> [WHAT TO DO]
Transcribe the listing word for word, beginning at its first line and ending at the line containing "Recent work in"; omit the pictures.

> [DATASET RECORDS]
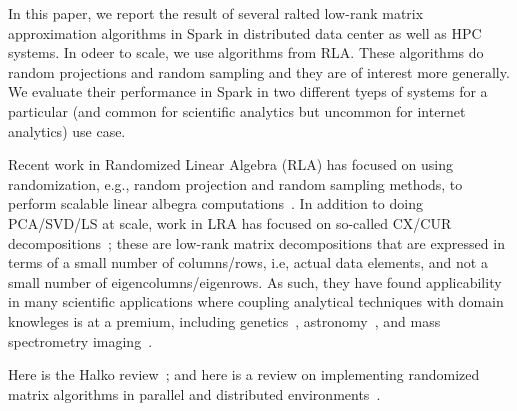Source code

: In this paper, we report the result of several ralted low-rank matrix approximation algorithms in Spark in distributed data center as well as HPC systems.  
In odeer to scale, we use algorithms from RLA.
These algorithms do random projections and random sampling and they are of interest more generally.
We evaluate their performance in Spark in two different tyeps of systems for a particular (and common for scientific analytics but uncommon for internet analytics) use case.

Recent work in Randomized Linear Algebra (RLA) has focused on using randomization, e.g., random projection and random sampling methods, to perform scalable linear albegra computations~\cite{Mah-mat-rev_BOOK}.
In addition to doing PCA/SVD/LS at scale, work in LRA has focused on so-called CX/CUR decompositions~\cite{DMM08_CURtheory_JRNL,CUR_PNAS}; these are low-rank matrix decompositions that are expressed in terms of a small number of columns/rows, i.e, actual data elements, and not a small number of eigencolumns/eigenrows.
As such, they have found applicability in many scientific applications where coupling analytical techniques with domain knowleges is at a premium, including genetics~\cite{Paschou07b}, astronomy~\cite{Yip14-AJ}, and mass spectrometry imaging~\cite{YRPMB15}.

Here is the Halko review~\cite{HMT09_SIREV}; and here is a review on implementing randomized matrix algorithms in parallel and distributed environments~\cite{YMM15_TR}.



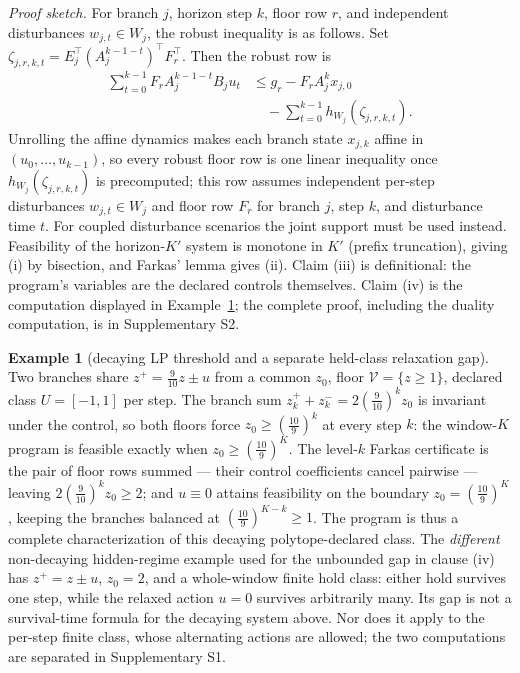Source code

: \documentclass[10pt,twocolumn]{article}
\theoremstyle{definition}
\newtheorem{example}{Example}
\begin{document}
\emph{Proof sketch.} For branch \(j\), horizon step \(k\), floor row \(r\), and independent disturbances \(w_{j,t}\in W_j\), the robust inequality is as follows.
Set \(\zeta_{j,r,k,t}=E_j^{\top}(A_j^{k-1-t})^{\top}F_r^{\top}\). Then the robust row is
\[\begin{aligned}
\sum_{t=0}^{k-1}F_r A_j^{k-1-t}B_j u_t
&\le g_r-F_r A_j^k x_{j,0}\\
&\quad-\sum_{t=0}^{k-1}h_{W_j}(\zeta_{j,r,k,t}).
\end{aligned}\]
Unrolling the affine dynamics makes each branch state
\(x_{j,k}\) affine in \((u_{0},\dots,u_{k-1})\), so every robust floor row is one linear
inequality once \(h_{W_j}(\zeta_{j,r,k,t})\) is precomputed; this row assumes independent per-step disturbances \(w_{j,t}\in W_j\) and floor row \(F_r\) for branch \(j\), step \(k\), and disturbance time \(t\). For coupled disturbance scenarios the joint support must be used instead. Feasibility of the
horizon-\(K'\) system is monotone in \(K'\) (prefix truncation), giving (i) by bisection, and
Farkas' lemma gives (ii). Claim (iii) is definitional: the program's variables are the declared
controls themselves. Claim (iv) is the computation displayed in
Example~\ref{calc-ex:relax-gap}; the complete proof, including the duality computation, is in
Supplementary S2.

\begin{example}[decaying LP threshold and a separate held-class relaxation gap]\label{calc-ex:relax-gap}
Two branches share \(z^{+} = \tfrac{9}{10} z \pm u\) from a common \(z_{0}\), floor
\(\mathcal{V} = \{z \ge 1\}\), declared class \(U = [-1,1]\) per step. The branch sum
\(z^{+}_{k} + z^{-}_{k} = 2 (\tfrac{9}{10})^{k} z_{0}\) is invariant under the control, so both
floors force \(z_{0} \ge (\tfrac{10}{9})^{k}\) at every step \(k\): the window-\(K\) program is
feasible exactly when \(z_{0} \ge (\tfrac{10}{9})^{K}\). The level-\(k\) Farkas certificate is
the pair of floor rows summed --- their control coefficients cancel pairwise --- leaving
\(2(\tfrac{9}{10})^{k} z_{0} \ge 2\); and \(u \equiv 0\) attains feasibility on the boundary
\(z_{0} = (\tfrac{10}{9})^{K}\), keeping the branches balanced at
\((\tfrac{10}{9})^{K-k} \ge 1\). The program is thus a complete characterization of this decaying
polytope-declared class. The \emph{different} non-decaying hidden-regime
example used for the unbounded gap in clause (iv) has
\(z^+=z\pm u\), \(z_0=2\), and a whole-window finite hold class:
either hold survives one step, while the relaxed action \(u=0\)
survives arbitrarily many. Its gap is not a survival-time formula for
the decaying system above. Nor does it apply to the per-step finite
class, whose alternating actions are allowed; the two computations
are separated in Supplementary S1.
\end{example}
\end{document}
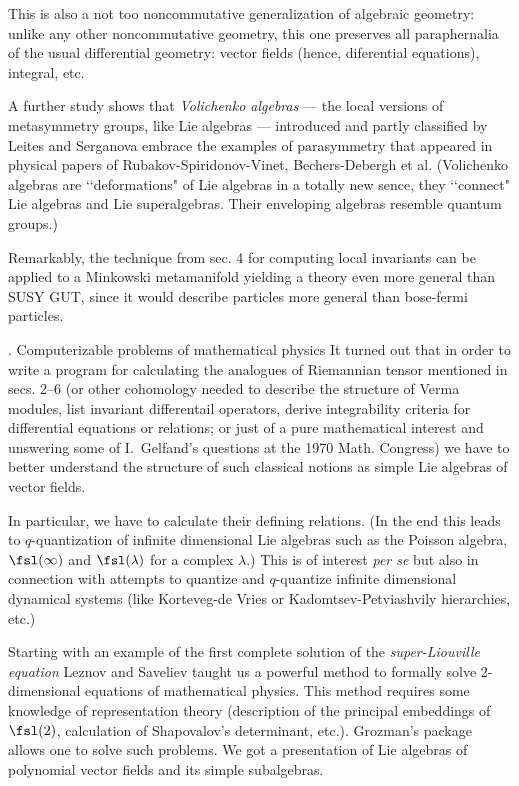 This is also a not too noncommutative generalization of algebraic geometry:
unlike any other
noncommutative geometry, this one preserves all paraphernalia of the usual
differential
geometry: vector fields (hence,  diferential equations), integral, etc.

A further study shows that {\it Volichenko algebras} --- the local versions
of metasymmetry
groups, like Lie algebras ---  introduced and partly classified by Leites
and Serganova
embrace the examples of parasymmetry that appeared in physical papers  of
Rubakov-Spiridonov-Vinet, Bechers-Debergh et al. (Volichenko algebras are
\lq\lq deformations" of 
Lie algebras in a totally new sence, they \lq\lq connect" Lie algebras and
Lie superalgebras.
Their enveloping algebras resemble quantum groups.)

Remarkably, the technique from sec. 4 for computing local invariants can be
applied to a
Minkowski metamanifold  yielding a theory even more general than SUSY GUT,
since it would
describe particles more general than bose-fermi particles.

. Computerizable problems of mathematical physics\endsubhead
It turned out that in order to write a program for calculating the
analogues of Riemannian
tensor mentioned in secs. 2--6 (or other cohomology needed to describe the
structure of Verma
modules, list invariant differentail operators, derive integrability
criteria for
differential equations or relations; or just of a pure mathematical
interest and unswering
some of I.~Gelfand's questions at the 1970 Math. Congress) we have to better
understand the structure of such classical notions as simple Lie algebras
of vector fields.

In particular, we have to calculate their defining relations. (In the end
this leads to 
$q$-quantization of infinite dimensional Lie algebras such as the Poisson
algebra, $\fsl
(\infty)$ and $\fsl(\lambda)$ for a complex $\lambda$.) This is of interest
{\it per se} 
but also in connection with attempts to quantize and $q$-quantize infinite
dimensional 
dynamical systems (like Korteveg-de Vries or Kadomtsev-Petviashvily hierarchies,
etc.) 

Starting with an example of the first complete solution of the {\it
super-Liouville equation}
Leznov and Saveliev taught us a powerful method to formally solve 2-dimensional
equations of mathematical physics. This method requires some knowledge of
representation theory (description of the principal embeddings of $\fsl(2)$,
calculation of Shapovalov's determinant, etc.). Grozman's package allows
one to solve such
problems. We got a presentation of Lie algebras of polynomial vector fields and 
its simple subalgebras.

> [RESULT]
Source code

: In this paper, we report the result of several ralted low-rank matrix approximation algorithms in Spark in distributed data center as well as HPC systems.  
In odeer to scale, we use algorithms from RLA.
These algorithms do random projections and random sampling and they are of interest more generally.
We evaluate their performance in Spark in two different tyeps of systems for a particular (and common for scientific analytics but uncommon for internet analytics) use case.

Recent work in Randomized Linear Algebra (RLA) has focused on using randomization, e.g., random projection and random sampling methods, to perform scalable linear albegra computations~\cite{Mah-mat-rev_BOOK}.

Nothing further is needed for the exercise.